Exercise directions:
Return, from the listing below, every line that includes "project".

Record extracts:
»»
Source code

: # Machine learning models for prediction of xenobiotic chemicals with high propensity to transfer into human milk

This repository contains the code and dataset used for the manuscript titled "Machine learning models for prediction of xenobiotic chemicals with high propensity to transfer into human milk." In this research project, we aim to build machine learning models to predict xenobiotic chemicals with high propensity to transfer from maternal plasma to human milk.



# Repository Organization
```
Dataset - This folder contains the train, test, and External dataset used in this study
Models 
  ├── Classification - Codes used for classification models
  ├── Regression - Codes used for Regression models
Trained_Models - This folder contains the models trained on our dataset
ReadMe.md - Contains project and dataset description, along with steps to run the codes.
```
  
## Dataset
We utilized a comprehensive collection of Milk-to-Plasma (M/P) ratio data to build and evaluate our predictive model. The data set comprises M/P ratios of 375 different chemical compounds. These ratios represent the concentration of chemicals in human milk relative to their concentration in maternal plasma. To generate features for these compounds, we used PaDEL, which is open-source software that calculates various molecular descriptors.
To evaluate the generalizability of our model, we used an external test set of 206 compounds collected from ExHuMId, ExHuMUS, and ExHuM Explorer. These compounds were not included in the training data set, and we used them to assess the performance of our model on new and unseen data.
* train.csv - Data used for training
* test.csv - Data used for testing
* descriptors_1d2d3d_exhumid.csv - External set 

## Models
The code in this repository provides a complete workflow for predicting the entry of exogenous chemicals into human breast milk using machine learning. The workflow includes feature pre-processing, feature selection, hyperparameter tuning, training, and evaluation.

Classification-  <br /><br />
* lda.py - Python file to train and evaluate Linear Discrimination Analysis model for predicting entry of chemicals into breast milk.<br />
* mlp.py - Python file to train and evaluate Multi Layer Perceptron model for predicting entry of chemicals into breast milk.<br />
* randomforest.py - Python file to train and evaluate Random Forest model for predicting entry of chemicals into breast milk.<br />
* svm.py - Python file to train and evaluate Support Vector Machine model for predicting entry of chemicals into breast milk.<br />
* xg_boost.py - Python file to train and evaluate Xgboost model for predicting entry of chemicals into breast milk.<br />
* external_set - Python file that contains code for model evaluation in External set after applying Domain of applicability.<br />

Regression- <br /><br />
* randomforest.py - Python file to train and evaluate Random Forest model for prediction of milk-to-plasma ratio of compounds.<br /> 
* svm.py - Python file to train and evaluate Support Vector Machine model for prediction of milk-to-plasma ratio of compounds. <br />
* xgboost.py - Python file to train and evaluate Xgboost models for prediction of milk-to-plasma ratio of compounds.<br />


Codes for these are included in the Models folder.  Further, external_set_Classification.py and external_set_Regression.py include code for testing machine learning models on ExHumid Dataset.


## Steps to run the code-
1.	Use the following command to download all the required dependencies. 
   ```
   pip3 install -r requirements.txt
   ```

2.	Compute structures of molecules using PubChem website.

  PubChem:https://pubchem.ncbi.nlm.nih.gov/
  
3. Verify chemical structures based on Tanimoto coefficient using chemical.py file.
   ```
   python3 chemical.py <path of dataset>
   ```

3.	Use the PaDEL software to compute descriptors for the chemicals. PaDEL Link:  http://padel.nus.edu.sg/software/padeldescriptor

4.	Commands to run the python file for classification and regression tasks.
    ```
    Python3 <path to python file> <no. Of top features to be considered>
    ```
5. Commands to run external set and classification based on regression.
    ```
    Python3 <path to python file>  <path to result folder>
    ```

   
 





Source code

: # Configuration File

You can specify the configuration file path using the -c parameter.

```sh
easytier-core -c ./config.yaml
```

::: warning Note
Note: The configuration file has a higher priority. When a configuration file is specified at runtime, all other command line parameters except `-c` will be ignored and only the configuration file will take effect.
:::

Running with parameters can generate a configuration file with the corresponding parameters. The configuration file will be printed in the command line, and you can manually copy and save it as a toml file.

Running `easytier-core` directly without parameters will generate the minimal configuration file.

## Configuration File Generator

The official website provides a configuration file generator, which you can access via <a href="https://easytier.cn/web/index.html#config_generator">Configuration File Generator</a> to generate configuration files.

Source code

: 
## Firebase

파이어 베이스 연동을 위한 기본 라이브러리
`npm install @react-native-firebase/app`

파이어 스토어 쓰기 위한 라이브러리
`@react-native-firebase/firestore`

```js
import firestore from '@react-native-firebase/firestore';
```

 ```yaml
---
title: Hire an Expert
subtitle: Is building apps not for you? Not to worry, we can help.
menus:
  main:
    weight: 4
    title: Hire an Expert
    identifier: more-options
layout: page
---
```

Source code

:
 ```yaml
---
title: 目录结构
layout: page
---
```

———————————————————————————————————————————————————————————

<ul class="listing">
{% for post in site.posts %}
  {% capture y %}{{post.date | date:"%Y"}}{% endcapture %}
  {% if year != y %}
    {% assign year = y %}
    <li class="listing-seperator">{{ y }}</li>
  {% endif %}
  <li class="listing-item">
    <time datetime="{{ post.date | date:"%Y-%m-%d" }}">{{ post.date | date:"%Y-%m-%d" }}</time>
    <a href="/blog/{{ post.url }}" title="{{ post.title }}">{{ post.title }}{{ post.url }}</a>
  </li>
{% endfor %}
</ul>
««
Task answer:
This repository contains the code and dataset used for the manuscript titled "Machine learning models for prediction of xenobiotic chemicals with high propensity to transfer into human milk." In this research project, we aim to build machine learning models to predict xenobiotic chemicals with high propensity to transfer from maternal plasma to human milk.
ReadMe.md - Contains project and dataset description, along with steps to run the codes.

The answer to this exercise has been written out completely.